Великая княгиня
Шрифт:
– Сготовил ли полки князь Долгорукий? – спросил Изяслав посланца.
– И не думал о том. Вино пьёт на сенях, – ответил юноша и дерзнул добавить: – Галицкую помочь ждёт. Торопись, князь, дабы не ударили тебе в спину. Справишься с Юрием – Владимирко в обратную повернёт.
– Ишь ты! Всё-то вы, Жидиславы, знаете, – похвалил дерзкую речь Изяслав, спросил: – Что ещё тебе приказано отцом?
– На крылах лететь в Киев. – И опять дерзко: – Тебе встречу готовить, – соврал не моргнув глазом.
– Лети…
Чуточку замешкал Жидиславич и услышал так нужное ему: посылал Изяслав, минуты не тратя, угорскую конницу и полк Владимира Мстиславича на Белгород. Помчал туда Борис без роздыху, но и посланная Изяславом рать шла без роздыху. За плечами висела.
– Разметай мост! Гонит на Белгород рать чужая!
А сам – вихрем к кромлю.
Андрей беспечно, подстать батюшке, пил с попами вино в гриднице. Не было тут великого разгула, беседа текла духовная, но пили и тут много. Весть не токмо ошарашила молодого князя, но испугала так, что не мог найти угла, метался по гриднице. А тут уже и трубы боевые затрубили на оном берегу. Вот-вот ворвётся ворог в кромль. Борис успокоил:
– Не скоро будут! Я велел мост разметать… – И спасительное: – Бежим, княже!
Оба-два выбегли из города и помчали в Киев одному только Жидиславичу ведомыми дорогами. Был он большим докой в любых путях, зело учёбный в походном деле, уже и воевода. Однако страха нагнал на Андрея такого, что и перед батюшкой в Киеве не иссяк, а токмо усилился. Сыновний испуг во сто крат свалился на хмельного отца, и тот, бесстрашный и дерзкий, вмиг обезумев, сыграл подлейшего труса. Только бы убежать куда, куда только спрятаться! Выручил Улеб. По его указу схватили пьяного суетного князя молодцы, закатали в ковёр, бегом вынесли на Днепр, положили в насаду, и поплыл обуянный пьяным страхом Юрий к оному берегу. В тот же час отослал Улеб Андрея с сыном встречать на перепутье грозного галицкого князя Владимирка.
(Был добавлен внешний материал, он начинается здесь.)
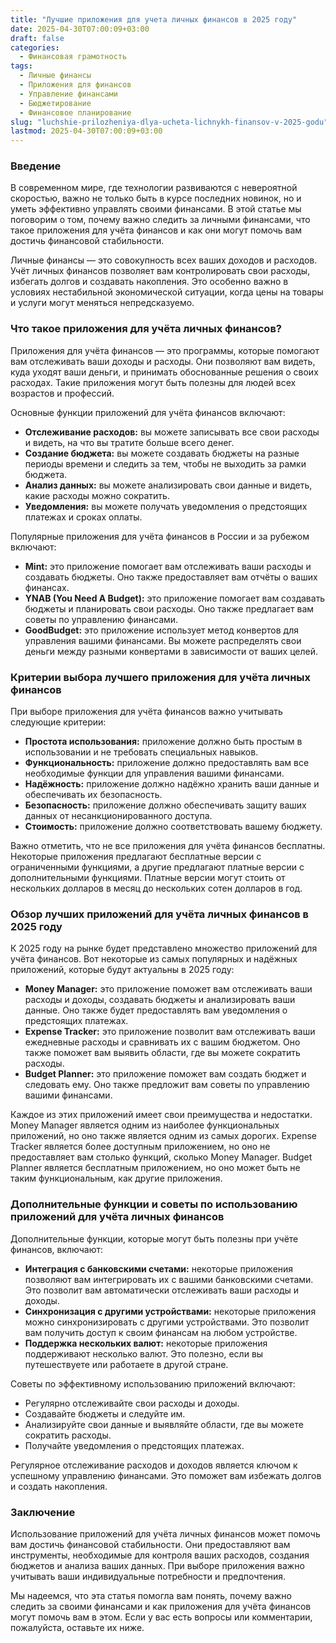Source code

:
 ```yaml
---
title: "Лучшие приложения для учета личных финансов в 2025 году"
date: 2025-04-30T07:00:09+03:00
draft: false
categories:
  - Финансовая грамотность
tags:
  - Личные финансы
  - Приложения для финансов
  - Управление финансами
  - Бюджетирование
  - Финансовое планирование
slug: "luchshie-prilozheniya-dlya-ucheta-lichnykh-finansov-v-2025-godu"
lastmod: 2025-04-30T07:00:09+03:00
---
```




 ### Введение
 

В современном мире, где технологии развиваются с невероятной скоростью, важно не только быть в курсе последних новинок, но и уметь эффективно управлять своими финансами. В этой статье мы поговорим о том, почему важно следить за личными финансами, что такое приложения для учёта финансов и как они могут помочь вам достичь финансовой стабильности.

Личные финансы — это совокупность всех ваших доходов и расходов. Учёт личных финансов позволяет вам контролировать свои расходы, избегать долгов и создавать накопления. Это особенно важно в условиях нестабильной экономической ситуации, когда цены на товары и услуги могут меняться непредсказуемо.

### Что такое приложения для учёта личных финансов?

Приложения для учёта финансов — это программы, которые помогают вам отслеживать ваши доходы и расходы. Они позволяют вам видеть, куда уходят ваши деньги, и принимать обоснованные решения о своих расходах. Такие приложения могут быть полезны для людей всех возрастов и профессий.

Основные функции приложений для учёта финансов включают:

* **Отслеживание расходов:** вы можете записывать все свои расходы и видеть, на что вы тратите больше всего денег.
* **Создание бюджета:** вы можете создавать бюджеты на разные периоды времени и следить за тем, чтобы не выходить за рамки бюджета.
* **Анализ данных:** вы можете анализировать свои данные и видеть, какие расходы можно сократить.
* **Уведомления:** вы можете получать уведомления о предстоящих платежах и сроках оплаты.

Популярные приложения для учёта финансов в России и за рубежом включают:

* **Mint:** это приложение помогает вам отслеживать ваши расходы и создавать бюджеты. Оно также предоставляет вам отчёты о ваших финансах.
* **YNAB (You Need A Budget):** это приложение помогает вам создавать бюджеты и планировать свои расходы. Оно также предлагает вам советы по управлению финансами.
* **GoodBudget:** это приложение использует метод конвертов для управления вашими финансами. Вы можете распределять свои деньги между разными конвертами в зависимости от ваших целей.

### Критерии выбора лучшего приложения для учёта личных финансов

При выборе приложения для учёта финансов важно учитывать следующие критерии:

* **Простота использования:** приложение должно быть простым в использовании и не требовать специальных навыков.
* **Функциональность:** приложение должно предоставлять вам все необходимые функции для управления вашими финансами.
* **Надёжность:** приложение должно надёжно хранить ваши данные и обеспечивать их безопасность.
* **Безопасность:** приложение должно обеспечивать защиту ваших данных от несанкционированного доступа.
* **Стоимость:** приложение должно соответствовать вашему бюджету.

Важно отметить, что не все приложения для учёта финансов бесплатны. Некоторые приложения предлагают бесплатные версии с ограниченными функциями, а другие предлагают платные версии с дополнительными функциями. Платные версии могут стоить от нескольких долларов в месяц до нескольких сотен долларов в год.

### Обзор лучших приложений для учёта личных финансов в 2025 году

К 2025 году на рынке будет представлено множество приложений для учёта финансов. Вот некоторые из самых популярных и надёжных приложений, которые будут актуальны в 2025 году:

* **Money Manager:** это приложение поможет вам отслеживать ваши расходы и доходы, создавать бюджеты и анализировать ваши данные. Оно также будет предоставлять вам уведомления о предстоящих платежах.
* **Expense Tracker:** это приложение позволит вам отслеживать ваши ежедневные расходы и сравнивать их с вашим бюджетом. Оно также поможет вам выявить области, где вы можете сократить расходы.
* **Budget Planner:** это приложение поможет вам создать бюджет и следовать ему. Оно также предложит вам советы по управлению вашими финансами.

Каждое из этих приложений имеет свои преимущества и недостатки. Money Manager является одним из наиболее функциональных приложений, но оно также является одним из самых дорогих. Expense Tracker является более доступным приложением, но оно не предоставляет вам столько функций, сколько Money Manager. Budget Planner является бесплатным приложением, но оно может быть не таким функциональным, как другие приложения.

### Дополнительные функции и советы по использованию приложений для учёта личных финансов

Дополнительные функции, которые могут быть полезны при учёте финансов, включают:

* **Интеграция с банковскими счетами:** некоторые приложения позволяют вам интегрировать их с вашими банковскими счетами. Это позволит вам автоматически отслеживать ваши расходы и доходы.
* **Синхронизация с другими устройствами:** некоторые приложения можно синхронизировать с другими устройствами. Это позволит вам получить доступ к своим финансам на любом устройстве.
* **Поддержка нескольких валют:** некоторые приложения поддерживают несколько валют. Это полезно, если вы путешествуете или работаете в другой стране.

Советы по эффективному использованию приложений включают:

* Регулярно отслеживайте свои расходы и доходы.
* Создавайте бюджеты и следуйте им.
* Анализируйте свои данные и выявляйте области, где вы можете сократить расходы.
* Получайте уведомления о предстоящих платежах.

Регулярное отслеживание расходов и доходов является ключом к успешному управлению финансами. Это поможет вам избежать долгов и создать накопления.

### Заключение

Использование приложений для учёта личных финансов может помочь вам достичь финансовой стабильности. Они предоставляют вам инструменты, необходимые для контроля ваших расходов, создания бюджетов и анализа ваших данных. При выборе приложения важно учитывать ваши индивидуальные потребности и предпочтения.

Мы надеемся, что эта статья помогла вам понять, почему важно следить за своими финансами и как приложения для учёта финансов могут помочь вам в этом. Если у вас есть вопросы или комментарии, пожалуйста, оставьте их ниже.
А сам стал приуготовлять встречу Изяславу Мстиславичу – старый друг ближе новых двух.
На всю жизнь запомнился Андрею Юрьевичу тот позор. Во все дальнейшие лета не позволял себе обезуметь от страха, вино пил в меру, с попами предпочитал вести беседы трезвые и чтить их не в хмельной трапезе, но в службах церковных. Много чего преподнёс для жизненных путей и раздумий тот позорный урок. И ещё одно куда как важное свершилось: обрёл князь в лице Бориса не просто близкого человека, но, как ему уверилось, истинного друга…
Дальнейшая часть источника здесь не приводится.